[Rendered images with source text]

══════════

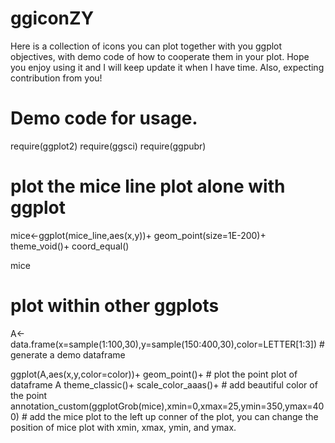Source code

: # ggiconZY
Here is a collection of icons you can plot together with you ggplot objectives, with demo code of how to cooperate them in your plot. Hope you enjoy using it and I will keep update it when I have time. Also, expecting contribution from you!

# Demo code for usage. 
require(ggplot2)
require(ggsci)
require(ggpubr)

# plot the mice line plot alone with ggplot

mice<-ggplot(mice_line,aes(x,y))+
  geom_point(size=1E-200)+
  theme_void()+
  coord_equal()

mice

# plot within other ggplots

A<-data.frame(x=sample(1:100,30),y=sample(150:400,30),color=LETTER[1:3]) # generate a demo dataframe

ggplot(A,aes(x,y,color=color))+
  geom_point()+ # plot the point plot of dataframe A
  theme_classic()+
  scale_color_aaas()+ # add beautiful color of the point
  annotation_custom(ggplotGrob(mice),xmin=0,xmax=25,ymin=350,ymax=400) # add the mice plot to the left up conner of the plot, you can change the position of mice plot with xmin, xmax, ymin, and ymax.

══════════

Task:
Of the lines above, copy each that contains "require".

Solved problem:
require(ggplot2)
require(ggsci)
require(ggpubr)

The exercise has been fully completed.